Tweak New Twitter: What it is
Here are just some of the features:
- Always use the Latest Tweets timeline
- Separate Retweets into a separate column
- Hide "Who to follow" / "Follow some Topics" from the timeline
- Hide sidebar content
- Hide or highlight verified accounts
- Hide specific navigation bar items
There is a lot more, too.
Things like Always use Latest Tweets (instead of curated content by Twitter) is a huge pet peeve by many users as Twitter likes to reset it for users instead of keeping it on all the time.
The rest are personal preferences but significantly streamline the service. Moving Retweets to its own column (or just hide them!) means you get a "pure" feed of just original content instead of some random bits that others found interesting. You can still see the Retweets, but it is now easier to manage as a separate column. Same with hiding "Who to follow" / "Follow some Topics", which removes clutter.

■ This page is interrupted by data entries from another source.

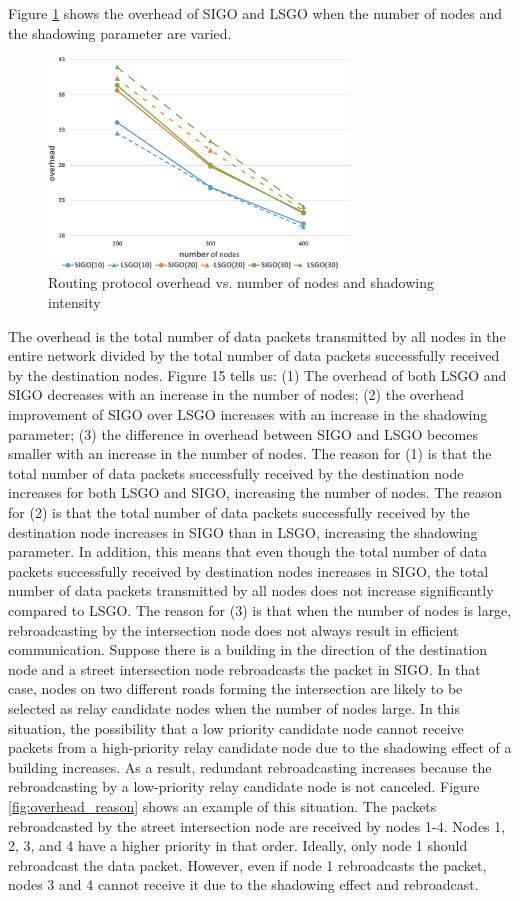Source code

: \documentclass[conference]{IEEEtran}
\begin{document}
Figure \ref{fig:overhead} shows the overhead of SIGO and LSGO when the number of nodes and the shadowing parameter are varied.
\begin{figure}[!ht]
\centering
\includegraphics[width=80mm]{figures/overhead.eps}
\caption{Routing protocol overhead vs. number of nodes and shadowing intensity }
\label{fig:overhead}
\end{figure}
The overhead is the total number of data packets transmitted by all nodes in the entire network divided by the total number of data packets successfully received by the destination nodes.
Figure 15 tells us: (1) The overhead of both LSGO and SIGO decreases with an increase in the number of nodes; (2) the overhead improvement of SIGO over LSGO increases with an increase in the shadowing parameter; (3) the difference in overhead between SIGO and LSGO becomes smaller with an increase in the number of nodes. The reason for (1) is that the total number of data packets successfully received by the destination node increases for both LSGO and SIGO, increasing the number of nodes. The reason for (2) is that the total number of data packets successfully received by the destination node increases in SIGO than in LSGO, increasing the shadowing parameter. In addition, this means that even though the total number of data packets successfully received by destination nodes increases in SIGO, the total number of data packets transmitted by all nodes does not increase signiﬁcantly compared to LSGO. The reason for (3) is that when the number of nodes is large, rebroadcasting by the intersection node does not always result in efficient communication. Suppose there is a building in the direction of the destination node and a street intersection node rebroadcasts the packet in SIGO. In that case, nodes on two different roads forming the intersection are likely to be selected as relay candidate nodes when the number of nodes large. In this situation, the possibility that a low priority candidate node cannot receive packets from a high-priority relay candidate node due to the shadowing effect of a building increases. As a result, redundant rebroadcasting increases because the rebroadcasting by a low-priority relay candidate node is not canceled. Figure \ref{fig:overhead_reason} shows an example of this situation. The packets rebroadcasted by the street intersection node are received by nodes 1-4. Nodes 1, 2, 3, and 4 have a higher priority in that order. Ideally, only node 1 should rebroadcast the data packet. However, even if node 1 rebroadcasts the packet, nodes 3 and 4 cannot receive it due to the shadowing effect and rebroadcast.
\end{document}
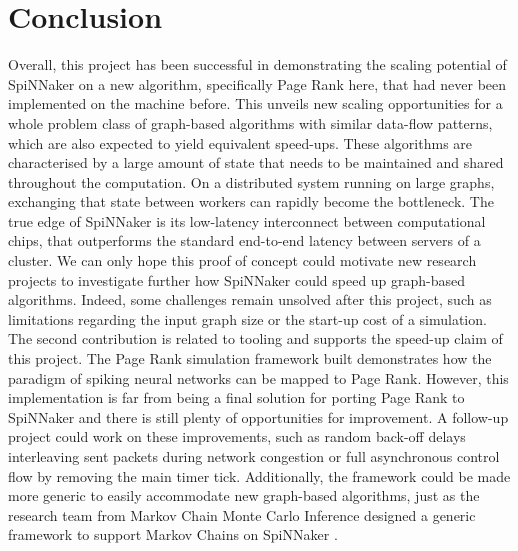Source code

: \section{Conclusion}

Overall, this project has been successful in demonstrating the scaling potential of SpiNNaker on a new algorithm, specifically Page Rank here, that had never been implemented on the machine before. This unveils new scaling opportunities for a whole problem class of graph-based algorithms with similar data-flow patterns, which are also expected to yield equivalent speed-ups. These algorithms are characterised by a large amount of state that needs to be maintained and shared throughout the computation. On a distributed system running on large graphs, exchanging that state between workers can rapidly become the bottleneck. The true edge of SpiNNaker is its low-latency interconnect between computational chips, that outperforms the standard end-to-end latency between servers of a cluster. We can only hope this proof of concept could motivate new research projects to investigate further how SpiNNaker could speed up graph-based algorithms. Indeed, some challenges remain unsolved after this project, such as limitations regarding the input graph size or the start-up cost of a simulation. \\

The second contribution is related to tooling and supports the speed-up claim of this project. The Page Rank simulation framework built demonstrates how the paradigm of spiking neural networks can be mapped to Page Rank. However, this implementation is far from being a final solution for porting Page Rank to SpiNNaker and there is still plenty of opportunities for improvement. A follow-up project could work on these improvements, such as random back-off delays interleaving sent packets during network congestion or full asynchronous control flow by removing the main timer tick. Additionally, the framework could be made more generic to easily accommodate new graph-based algorithms, just as the research team from Markov Chain Monte Carlo Inference designed a generic framework to support Markov Chains on SpiNNaker \cite{markov-on-spinn}. \\





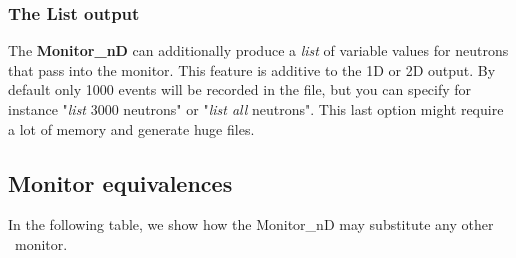 \subsubsection{The List output}

The {\bf Monitor\_nD} can additionally produce a {\it list} of variable
values for neutrons that pass into the monitor. This feature is additive
to the 1D or 2D output. By default only 1000 events will be recorded in
the file, but you can specify for instance "{\it list} 3000 neutrons" or
"{\it list all} neutrons". This last option might require a lot of
memory and generate huge files.

\subsection{Monitor equivalences}

In the following table, we show how the Monitor\_nD may substitute any other \MCS\ monitor.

Tweak New Twitter: How to get it
Installing a Microsoft Edge extension is simple:
- Navigate to the Microsoft Edge extension site and download Tweak New Twitter.
- Configure Tweak new Twitter extension options by right-clicking on the icon.
- Close and re-open the Twitter app for Windows 10 for the settings to take effect.
As someone who lives on Twitter for work, this extension is a potent and free tool that anyone who users the service will appreciate.
Tweak New Twitter also demonstrates why PWAs are so exciting. You can't run extensions in native apps, altering the behavior – you get what the developer gives you, and that's it. With a PWA, you can run a grammar checker, block ads, force dark mode, alter links, and customize things to your liking. That's a powerful combo, and I'm here for it.